I hope I have a clear enough understanding of what your problem is. If I'm off-track let me know, otherwise the following should be of some help to you.
Just to be clear: I will consider all of the below under the context of genealogy.
A tree is simply a branching structure. In genealogy, you could consider the latest child as the root and create a tree that describes the ancestry of this person. Yes, the latest child is the root, not the oldest known ancestor. This is quite counter-intuitive and probably not really what you want anyways.
Now, once you have more complicated family issues, like a man having children with two different women, you'll run into problems with trees. If you have a separate tree for each child, then the father needs to be duplicated to be able to occur in each of these trees. Unpractical to say the least.
As Neil mentioned in his comment above, it is time to switch to a graph model. Most important for this is to clear up a typical confusion: The general populace speaks of something called a "Family genealogy tree", but as a computer scientist you must realize that such a tree is no tree as per the definitions given in computer science (or biology for that matter). We have a very clear and concise mathematical definition of a tree data structure, and a "genealogy tree" does not match it.
Why is that? Simply because in computer science trees, the different branches are not able to grow back together. With families, this is possible. Quite drastically, you could have the case of a father with two childrens, which again spawn an off-spring. Moral implications aside, this results in a diamond-like view, which is not representable in a tree.

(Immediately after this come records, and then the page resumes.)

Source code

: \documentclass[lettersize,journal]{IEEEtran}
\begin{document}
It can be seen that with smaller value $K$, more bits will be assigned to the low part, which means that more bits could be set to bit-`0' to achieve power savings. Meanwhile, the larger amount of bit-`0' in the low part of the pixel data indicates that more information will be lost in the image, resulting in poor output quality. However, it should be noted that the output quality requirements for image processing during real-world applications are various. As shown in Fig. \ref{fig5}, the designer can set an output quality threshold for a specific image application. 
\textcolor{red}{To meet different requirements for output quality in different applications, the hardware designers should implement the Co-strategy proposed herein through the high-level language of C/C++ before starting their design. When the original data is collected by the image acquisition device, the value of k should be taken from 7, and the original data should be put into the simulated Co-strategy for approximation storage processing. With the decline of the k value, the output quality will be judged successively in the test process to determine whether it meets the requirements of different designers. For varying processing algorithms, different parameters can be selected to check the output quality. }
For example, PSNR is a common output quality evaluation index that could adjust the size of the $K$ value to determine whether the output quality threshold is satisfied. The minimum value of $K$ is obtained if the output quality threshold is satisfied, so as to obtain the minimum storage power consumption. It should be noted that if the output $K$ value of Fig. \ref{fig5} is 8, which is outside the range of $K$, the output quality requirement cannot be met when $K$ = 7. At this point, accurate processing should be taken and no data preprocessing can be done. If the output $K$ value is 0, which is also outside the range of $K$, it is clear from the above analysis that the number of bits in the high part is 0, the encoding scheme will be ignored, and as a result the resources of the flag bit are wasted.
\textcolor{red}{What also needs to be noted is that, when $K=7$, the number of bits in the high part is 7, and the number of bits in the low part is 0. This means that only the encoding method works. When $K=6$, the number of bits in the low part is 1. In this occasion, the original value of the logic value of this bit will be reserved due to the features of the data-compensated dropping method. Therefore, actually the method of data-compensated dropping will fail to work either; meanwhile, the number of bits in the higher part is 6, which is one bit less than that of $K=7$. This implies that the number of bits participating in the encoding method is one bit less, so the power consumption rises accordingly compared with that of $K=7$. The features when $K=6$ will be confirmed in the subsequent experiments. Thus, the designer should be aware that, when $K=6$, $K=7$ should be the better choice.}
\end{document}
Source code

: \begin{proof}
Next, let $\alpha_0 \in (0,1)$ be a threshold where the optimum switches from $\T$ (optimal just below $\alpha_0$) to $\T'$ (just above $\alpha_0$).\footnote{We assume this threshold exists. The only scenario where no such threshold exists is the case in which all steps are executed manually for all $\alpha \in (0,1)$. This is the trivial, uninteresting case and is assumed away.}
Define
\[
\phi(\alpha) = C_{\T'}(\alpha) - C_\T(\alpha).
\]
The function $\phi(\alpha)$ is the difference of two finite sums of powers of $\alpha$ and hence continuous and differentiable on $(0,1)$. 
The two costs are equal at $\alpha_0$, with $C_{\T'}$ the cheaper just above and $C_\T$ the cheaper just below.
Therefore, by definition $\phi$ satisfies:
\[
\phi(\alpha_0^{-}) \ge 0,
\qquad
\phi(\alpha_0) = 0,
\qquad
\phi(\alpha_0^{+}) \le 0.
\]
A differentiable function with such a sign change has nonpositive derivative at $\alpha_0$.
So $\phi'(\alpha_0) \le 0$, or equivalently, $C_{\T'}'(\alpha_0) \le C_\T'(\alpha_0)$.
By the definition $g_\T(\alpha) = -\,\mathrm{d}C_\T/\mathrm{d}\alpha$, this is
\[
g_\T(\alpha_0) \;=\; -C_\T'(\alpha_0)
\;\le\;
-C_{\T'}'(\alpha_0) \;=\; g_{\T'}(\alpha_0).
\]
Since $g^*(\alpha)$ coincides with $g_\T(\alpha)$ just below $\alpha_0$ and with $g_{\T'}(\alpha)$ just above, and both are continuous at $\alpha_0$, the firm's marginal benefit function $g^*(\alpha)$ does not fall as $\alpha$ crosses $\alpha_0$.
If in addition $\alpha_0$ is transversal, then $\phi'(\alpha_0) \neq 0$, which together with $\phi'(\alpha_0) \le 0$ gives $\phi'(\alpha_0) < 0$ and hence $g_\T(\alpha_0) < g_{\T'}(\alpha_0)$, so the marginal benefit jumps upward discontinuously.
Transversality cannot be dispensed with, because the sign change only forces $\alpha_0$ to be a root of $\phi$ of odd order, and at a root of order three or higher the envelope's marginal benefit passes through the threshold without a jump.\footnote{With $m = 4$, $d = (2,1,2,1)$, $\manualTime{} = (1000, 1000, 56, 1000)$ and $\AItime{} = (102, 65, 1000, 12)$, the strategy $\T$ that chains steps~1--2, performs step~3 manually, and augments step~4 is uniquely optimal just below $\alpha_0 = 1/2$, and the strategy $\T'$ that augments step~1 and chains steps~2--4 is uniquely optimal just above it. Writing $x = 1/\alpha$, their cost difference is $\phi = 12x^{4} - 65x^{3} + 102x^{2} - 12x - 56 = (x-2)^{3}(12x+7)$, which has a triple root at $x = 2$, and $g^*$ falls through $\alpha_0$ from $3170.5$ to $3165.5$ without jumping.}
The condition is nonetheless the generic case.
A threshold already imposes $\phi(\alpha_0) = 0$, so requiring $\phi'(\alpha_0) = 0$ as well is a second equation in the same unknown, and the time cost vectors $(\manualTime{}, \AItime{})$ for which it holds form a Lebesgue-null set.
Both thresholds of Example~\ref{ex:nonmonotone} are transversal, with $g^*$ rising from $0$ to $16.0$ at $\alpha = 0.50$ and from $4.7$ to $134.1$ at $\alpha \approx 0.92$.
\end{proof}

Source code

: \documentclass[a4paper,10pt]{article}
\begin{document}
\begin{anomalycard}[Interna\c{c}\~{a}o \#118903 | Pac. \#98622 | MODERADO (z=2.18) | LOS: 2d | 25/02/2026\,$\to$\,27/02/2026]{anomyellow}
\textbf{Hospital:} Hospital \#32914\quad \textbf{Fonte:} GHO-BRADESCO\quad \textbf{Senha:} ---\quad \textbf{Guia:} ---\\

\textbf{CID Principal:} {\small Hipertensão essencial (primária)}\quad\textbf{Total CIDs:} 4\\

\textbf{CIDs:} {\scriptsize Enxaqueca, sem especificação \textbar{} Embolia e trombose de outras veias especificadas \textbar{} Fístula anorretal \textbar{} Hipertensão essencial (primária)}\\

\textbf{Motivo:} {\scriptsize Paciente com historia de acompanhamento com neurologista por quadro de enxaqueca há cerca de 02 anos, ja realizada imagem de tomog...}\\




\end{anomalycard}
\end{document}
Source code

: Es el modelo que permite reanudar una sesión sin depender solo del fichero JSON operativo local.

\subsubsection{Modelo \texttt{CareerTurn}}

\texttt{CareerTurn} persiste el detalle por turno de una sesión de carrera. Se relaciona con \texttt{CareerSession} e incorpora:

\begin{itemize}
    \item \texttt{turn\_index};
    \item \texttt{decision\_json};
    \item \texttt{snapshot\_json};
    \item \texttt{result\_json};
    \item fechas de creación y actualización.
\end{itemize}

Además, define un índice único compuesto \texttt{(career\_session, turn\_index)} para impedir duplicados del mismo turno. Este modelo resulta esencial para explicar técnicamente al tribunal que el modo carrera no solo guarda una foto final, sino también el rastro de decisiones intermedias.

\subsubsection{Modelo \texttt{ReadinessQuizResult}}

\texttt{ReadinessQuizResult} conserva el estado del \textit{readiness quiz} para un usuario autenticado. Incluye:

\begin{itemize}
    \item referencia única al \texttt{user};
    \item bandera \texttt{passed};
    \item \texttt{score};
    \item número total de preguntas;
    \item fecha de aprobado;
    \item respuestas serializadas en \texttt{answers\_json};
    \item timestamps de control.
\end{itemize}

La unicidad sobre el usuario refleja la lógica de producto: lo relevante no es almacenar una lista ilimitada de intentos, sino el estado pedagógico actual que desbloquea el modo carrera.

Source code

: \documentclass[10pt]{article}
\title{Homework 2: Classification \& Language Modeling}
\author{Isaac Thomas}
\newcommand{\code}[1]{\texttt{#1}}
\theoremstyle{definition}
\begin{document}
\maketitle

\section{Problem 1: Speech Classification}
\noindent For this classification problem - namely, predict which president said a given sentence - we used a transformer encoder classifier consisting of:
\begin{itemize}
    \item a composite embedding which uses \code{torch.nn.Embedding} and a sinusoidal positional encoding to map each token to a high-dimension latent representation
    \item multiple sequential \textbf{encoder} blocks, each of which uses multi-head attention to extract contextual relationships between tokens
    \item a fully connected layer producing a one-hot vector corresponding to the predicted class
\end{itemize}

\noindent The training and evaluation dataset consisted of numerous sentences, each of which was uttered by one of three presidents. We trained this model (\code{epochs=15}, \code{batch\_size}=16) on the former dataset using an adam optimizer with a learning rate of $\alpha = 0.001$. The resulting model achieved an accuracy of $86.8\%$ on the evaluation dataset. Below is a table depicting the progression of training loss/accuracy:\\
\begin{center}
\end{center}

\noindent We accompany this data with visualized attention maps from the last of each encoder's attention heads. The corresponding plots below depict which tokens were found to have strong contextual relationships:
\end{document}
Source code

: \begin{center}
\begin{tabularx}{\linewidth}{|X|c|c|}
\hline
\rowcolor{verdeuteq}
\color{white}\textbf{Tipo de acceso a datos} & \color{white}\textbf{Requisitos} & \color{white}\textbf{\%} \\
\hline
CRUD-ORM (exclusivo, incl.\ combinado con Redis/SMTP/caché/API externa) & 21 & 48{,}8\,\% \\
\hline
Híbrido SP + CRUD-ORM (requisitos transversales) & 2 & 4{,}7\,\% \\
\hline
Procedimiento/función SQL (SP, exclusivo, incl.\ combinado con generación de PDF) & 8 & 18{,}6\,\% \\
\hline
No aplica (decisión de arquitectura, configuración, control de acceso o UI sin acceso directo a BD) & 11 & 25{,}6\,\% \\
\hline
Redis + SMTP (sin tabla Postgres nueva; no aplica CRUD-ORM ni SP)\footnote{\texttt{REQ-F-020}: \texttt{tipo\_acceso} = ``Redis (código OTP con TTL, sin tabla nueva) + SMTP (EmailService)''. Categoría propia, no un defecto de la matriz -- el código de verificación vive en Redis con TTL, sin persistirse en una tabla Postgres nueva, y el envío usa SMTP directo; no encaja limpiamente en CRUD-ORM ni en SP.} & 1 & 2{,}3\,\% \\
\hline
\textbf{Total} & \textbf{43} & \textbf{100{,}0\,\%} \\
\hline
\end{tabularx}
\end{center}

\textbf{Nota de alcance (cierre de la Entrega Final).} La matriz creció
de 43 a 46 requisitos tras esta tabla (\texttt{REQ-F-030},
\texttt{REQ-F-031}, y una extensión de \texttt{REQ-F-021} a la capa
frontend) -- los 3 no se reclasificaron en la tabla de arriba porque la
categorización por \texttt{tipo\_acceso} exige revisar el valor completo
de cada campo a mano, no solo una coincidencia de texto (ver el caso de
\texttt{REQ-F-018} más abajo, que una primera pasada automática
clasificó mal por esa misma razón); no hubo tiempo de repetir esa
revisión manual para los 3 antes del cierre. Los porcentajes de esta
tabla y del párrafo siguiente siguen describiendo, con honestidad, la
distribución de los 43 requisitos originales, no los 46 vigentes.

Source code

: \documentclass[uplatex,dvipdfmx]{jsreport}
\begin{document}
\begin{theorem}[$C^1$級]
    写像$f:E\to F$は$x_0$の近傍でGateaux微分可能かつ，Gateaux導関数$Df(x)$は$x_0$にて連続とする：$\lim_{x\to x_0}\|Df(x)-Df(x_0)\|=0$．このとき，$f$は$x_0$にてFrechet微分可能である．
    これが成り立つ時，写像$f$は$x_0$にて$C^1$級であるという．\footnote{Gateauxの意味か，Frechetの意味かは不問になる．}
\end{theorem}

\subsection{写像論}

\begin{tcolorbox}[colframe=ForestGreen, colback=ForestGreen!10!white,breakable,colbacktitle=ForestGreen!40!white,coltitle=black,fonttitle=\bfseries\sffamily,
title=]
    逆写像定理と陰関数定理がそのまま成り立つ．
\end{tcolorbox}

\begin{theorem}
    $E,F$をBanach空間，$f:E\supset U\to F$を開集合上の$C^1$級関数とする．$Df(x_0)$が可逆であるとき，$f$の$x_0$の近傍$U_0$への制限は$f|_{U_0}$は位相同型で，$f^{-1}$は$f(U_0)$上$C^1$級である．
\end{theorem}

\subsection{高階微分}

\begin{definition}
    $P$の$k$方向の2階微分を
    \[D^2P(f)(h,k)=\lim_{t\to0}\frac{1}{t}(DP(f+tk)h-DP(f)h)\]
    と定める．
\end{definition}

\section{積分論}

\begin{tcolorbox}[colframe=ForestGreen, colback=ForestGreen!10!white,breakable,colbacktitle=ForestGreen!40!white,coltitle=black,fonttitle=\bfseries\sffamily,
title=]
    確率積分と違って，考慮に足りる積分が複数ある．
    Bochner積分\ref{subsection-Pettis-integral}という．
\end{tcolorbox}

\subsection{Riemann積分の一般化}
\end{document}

Enter the world of graphs: A graph is just a generic term of things that are connected to each other. Hence, every computer science tree is also a graph. A very special and restricted one of course. In a graph, there is no root anymore, but there are nodes with similar properties (called sources). There are also no leaves anymore, but again nodes with similar properties (called sinks).
In terms of genealogy you can limit the result graph by making it a DAG, a directed acyclic graph. It is directed, because between two nodes, you can declare one as the parent side, one as the child side. For example, you could always point from parent to child (that's one direction, the other is feasible too). If you want to be able to traverse this structure in both directions, you may even consider an undirected variant.
Acyclicity simply means, that there are no circles in your data structure. It is pretty clear that this applies to genealogy (unless you want to count in time traveling and the implied option of becoming your own father or mother). In a DAG, you can have any number of nodes and connections between them. You can however add arbitrary limitations. For example, if all connections go from parent to child, then each child node could be restricted to have a maximum fan-in of 2. That's just graph theory lingo for saying that a person cannot have more than two parents.
Hence, I suggest to take a close look at directed acyclic graphs and the underlying graph theory in general. Also note that it'll pay off. If you want to do software development you should know about graphs. They are one of the most general data structures and apply to almost everything. They are not always the best choice of course, but they will be one of the most powerful things in your arsenal.